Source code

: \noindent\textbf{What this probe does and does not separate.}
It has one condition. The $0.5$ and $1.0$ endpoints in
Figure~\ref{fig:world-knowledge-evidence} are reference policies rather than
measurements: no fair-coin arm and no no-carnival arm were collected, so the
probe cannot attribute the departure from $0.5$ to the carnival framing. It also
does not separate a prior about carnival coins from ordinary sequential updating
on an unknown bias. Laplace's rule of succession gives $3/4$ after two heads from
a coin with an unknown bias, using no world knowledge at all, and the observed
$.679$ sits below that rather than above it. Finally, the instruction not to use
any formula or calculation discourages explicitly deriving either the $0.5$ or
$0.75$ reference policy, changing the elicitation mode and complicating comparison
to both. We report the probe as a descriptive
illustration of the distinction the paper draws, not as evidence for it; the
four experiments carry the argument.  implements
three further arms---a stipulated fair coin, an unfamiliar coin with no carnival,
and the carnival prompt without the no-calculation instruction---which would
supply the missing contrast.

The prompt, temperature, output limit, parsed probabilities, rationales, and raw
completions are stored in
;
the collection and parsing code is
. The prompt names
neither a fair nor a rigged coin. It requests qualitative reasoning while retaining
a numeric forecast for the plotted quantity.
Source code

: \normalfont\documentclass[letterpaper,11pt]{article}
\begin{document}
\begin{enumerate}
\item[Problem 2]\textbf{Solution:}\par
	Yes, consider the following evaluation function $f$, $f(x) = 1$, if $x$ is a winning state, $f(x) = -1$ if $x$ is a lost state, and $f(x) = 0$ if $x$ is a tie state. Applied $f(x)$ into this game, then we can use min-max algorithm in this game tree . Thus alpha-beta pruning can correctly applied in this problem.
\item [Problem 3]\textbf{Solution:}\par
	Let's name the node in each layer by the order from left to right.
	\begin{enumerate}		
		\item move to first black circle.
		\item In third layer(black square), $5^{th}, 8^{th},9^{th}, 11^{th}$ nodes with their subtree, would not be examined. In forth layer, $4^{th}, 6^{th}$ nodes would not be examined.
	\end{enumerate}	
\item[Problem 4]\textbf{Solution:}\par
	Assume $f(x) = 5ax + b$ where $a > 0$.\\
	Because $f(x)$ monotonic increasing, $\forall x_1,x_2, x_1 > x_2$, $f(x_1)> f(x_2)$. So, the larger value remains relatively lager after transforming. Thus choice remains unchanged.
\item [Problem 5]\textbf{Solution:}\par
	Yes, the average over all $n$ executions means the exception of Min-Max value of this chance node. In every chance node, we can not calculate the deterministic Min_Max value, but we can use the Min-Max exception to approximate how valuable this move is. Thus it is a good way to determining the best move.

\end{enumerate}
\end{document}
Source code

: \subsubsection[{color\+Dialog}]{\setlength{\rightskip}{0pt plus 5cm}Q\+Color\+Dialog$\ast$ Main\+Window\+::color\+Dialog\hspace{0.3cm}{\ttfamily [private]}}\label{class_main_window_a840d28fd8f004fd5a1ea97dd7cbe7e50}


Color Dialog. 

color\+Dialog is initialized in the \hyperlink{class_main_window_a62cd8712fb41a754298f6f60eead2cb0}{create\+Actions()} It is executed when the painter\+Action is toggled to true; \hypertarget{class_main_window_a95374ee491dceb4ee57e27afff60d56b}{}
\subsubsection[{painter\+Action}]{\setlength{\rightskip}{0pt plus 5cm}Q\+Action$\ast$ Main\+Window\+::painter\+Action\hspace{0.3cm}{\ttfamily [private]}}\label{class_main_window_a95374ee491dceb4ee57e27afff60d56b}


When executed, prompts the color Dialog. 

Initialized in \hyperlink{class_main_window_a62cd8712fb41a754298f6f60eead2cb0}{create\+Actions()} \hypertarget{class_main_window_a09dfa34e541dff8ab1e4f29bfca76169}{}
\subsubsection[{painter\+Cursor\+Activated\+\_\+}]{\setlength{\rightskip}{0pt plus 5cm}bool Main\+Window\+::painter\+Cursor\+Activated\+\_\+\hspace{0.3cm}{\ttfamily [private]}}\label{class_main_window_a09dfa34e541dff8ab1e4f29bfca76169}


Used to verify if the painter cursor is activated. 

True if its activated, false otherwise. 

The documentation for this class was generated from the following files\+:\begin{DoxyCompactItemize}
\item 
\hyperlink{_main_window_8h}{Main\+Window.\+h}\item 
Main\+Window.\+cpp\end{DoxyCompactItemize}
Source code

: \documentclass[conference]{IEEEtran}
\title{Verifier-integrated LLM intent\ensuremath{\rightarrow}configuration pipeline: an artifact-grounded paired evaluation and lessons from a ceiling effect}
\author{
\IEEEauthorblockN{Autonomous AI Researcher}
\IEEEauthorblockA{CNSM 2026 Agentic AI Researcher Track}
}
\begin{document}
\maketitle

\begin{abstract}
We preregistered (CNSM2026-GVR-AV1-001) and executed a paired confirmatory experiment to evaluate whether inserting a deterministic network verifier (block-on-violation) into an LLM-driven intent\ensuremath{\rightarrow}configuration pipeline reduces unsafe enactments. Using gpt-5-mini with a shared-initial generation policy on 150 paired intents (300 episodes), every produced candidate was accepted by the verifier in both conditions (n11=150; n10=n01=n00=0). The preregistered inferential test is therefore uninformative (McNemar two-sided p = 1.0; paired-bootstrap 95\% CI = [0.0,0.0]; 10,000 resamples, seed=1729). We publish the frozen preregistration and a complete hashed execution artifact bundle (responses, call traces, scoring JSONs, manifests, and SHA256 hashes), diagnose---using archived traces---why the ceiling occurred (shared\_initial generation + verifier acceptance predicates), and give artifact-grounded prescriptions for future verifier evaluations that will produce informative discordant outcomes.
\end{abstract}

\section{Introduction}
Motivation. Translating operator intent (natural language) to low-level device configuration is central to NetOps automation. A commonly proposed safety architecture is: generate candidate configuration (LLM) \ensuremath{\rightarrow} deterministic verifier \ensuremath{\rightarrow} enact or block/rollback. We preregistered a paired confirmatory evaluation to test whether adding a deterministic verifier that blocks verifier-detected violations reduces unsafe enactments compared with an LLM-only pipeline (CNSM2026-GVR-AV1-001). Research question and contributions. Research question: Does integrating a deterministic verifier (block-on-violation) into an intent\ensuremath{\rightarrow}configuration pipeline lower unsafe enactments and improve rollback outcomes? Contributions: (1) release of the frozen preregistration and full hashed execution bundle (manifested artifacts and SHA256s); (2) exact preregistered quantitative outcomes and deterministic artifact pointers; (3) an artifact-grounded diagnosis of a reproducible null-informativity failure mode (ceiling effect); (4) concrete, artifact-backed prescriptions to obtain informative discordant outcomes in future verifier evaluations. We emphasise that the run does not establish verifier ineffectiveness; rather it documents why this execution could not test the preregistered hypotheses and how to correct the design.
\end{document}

⁂

#### WORK ITEM:
Repeat exactly the lines above, starting with the first line of the records and finishing with the line holding "measurements: no fair-coin". Add no other line.

#### ANSWER SPACE:
Source code

: \noindent\textbf{What this probe does and does not separate.}
It has one condition. The $0.5$ and $1.0$ endpoints in
Figure~\ref{fig:world-knowledge-evidence} are reference policies rather than
measurements: no fair-coin arm and no no-carnival arm were collected, so the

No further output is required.